Intersections |
Intersections@rob_rix, mostly on code. |
My RXCollections framework has been getting some attention lately, what with mentions by both Wolf Rentzsch and Michael Tsai, as well as my own incessant prattling on the subject1, 2.
At the same time, it’s been undergoing some major shifts. Since Wolf and Michael’s posts, the old RXMap that took a second argument as the collection to fold the mapped results into is gone. In its place is an RXMap which returns an object conforming to NSFastEnumeration instead of an instance of a collection class. RXMap is dead; long live RXMap!
This change was made to isolate and clarify the responsibilities present:
The former is straightforward: the block passed to RXMap is evaluated once per object in the collection, as with any map.
The latter requires a little more exposition. When you implement a map-style loop by hand, it typically goes something like this:
NSMutableArray *secretAgenda = [NSMutableArray new];
for (Conspirator *conspirator in conspirators) {
[secretAgenda addObject:[conspirator sinisterPlots]];
}
At the end of this loop, we have an array containing all of the conspirators’ sinister plots in the order in which the conspirators are enumerated using NSFastEnumeration. But if conspirators were a set, we would likely want to build up a set instead of an array; the array’s semantics include preservation of ordering, which is surplus to the requirements of the original collection being enumerated.
RXMap was originally designed to take an object which the results would be collected into; if it were nil, it would instead ask the collection (these objects conformed to an RXCollection protocol) for an empty mutable collection that it could use instead.

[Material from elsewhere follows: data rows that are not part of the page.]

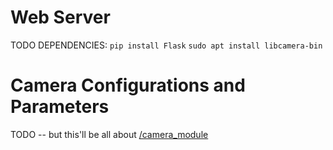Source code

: # Web Server
TODO
DEPENDENCIES: 
`pip install Flask`
`sudo apt install libcamera-bin`

# Camera Configurations and Parameters

TODO -- but this'll be all about [/camera_module](/camera_module/capture_script.py)
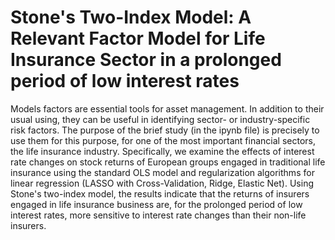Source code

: # Stone's Two-Index Model: A Relevant Factor Model for Life Insurance Sector in a prolonged period of low interest rates

Models factors are essential tools for asset management. In addition to their usual using, they can be useful in identifying sector- or industry-specific risk factors. The purpose of the brief study (in the ipynb file) is precisely to use them for this purpose, for one of the most important financial sectors, the life insurance industry. Specifically, we examine the effects of interest rate changes on stock returns of European groups engaged in traditional life insurance using the standard OLS model and regularization algorithms for linear regression (LASSO with Cross-Validation, Ridge, Elastic Net). Using Stone's two-index model, the results indicate that the returns of insurers engaged in life insurance business are, for the prolonged period of low interest rates, more sensitive to interest rate changes than their non-life insurers.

Given the collection we’re filing into, destination, and the object in the collection currently being operated upon, element, the logic is something like this:
[destination appendObject:element];
Mutable state! (-appendObject: would probably be a synonym for -addObject: on both NSMutableArray and NSMutableSet). Well that’s alright, we could rephrase it thusly:
return [destination collectionByAppendingObject:element];
There, no more mutable state. (NSMutableArray would probably use -arrayByAddingObject: here.) But what’s being done with the returned collection? It would have to be used with the next element of the original collection. This is sounding suspiciously like a fold! Sure enough, you can implement a map function like this:
NSArray *array = RXFold(collection,
[NSArray new],
^(id accumulator, id each){
return [accumulator arrayByAddingObject:each];
});
(You could also use an NSMutableArray as the second argument, call -addObject: with each object, and return the accumulator; it would be interesting to benchmark these approaches against one another.)
This is a perfectly serviceable map, but you still don’t have a way to use NSSet instead of NSArray without either writing a new fold or parameterizing that one by the class you’re accumulating into.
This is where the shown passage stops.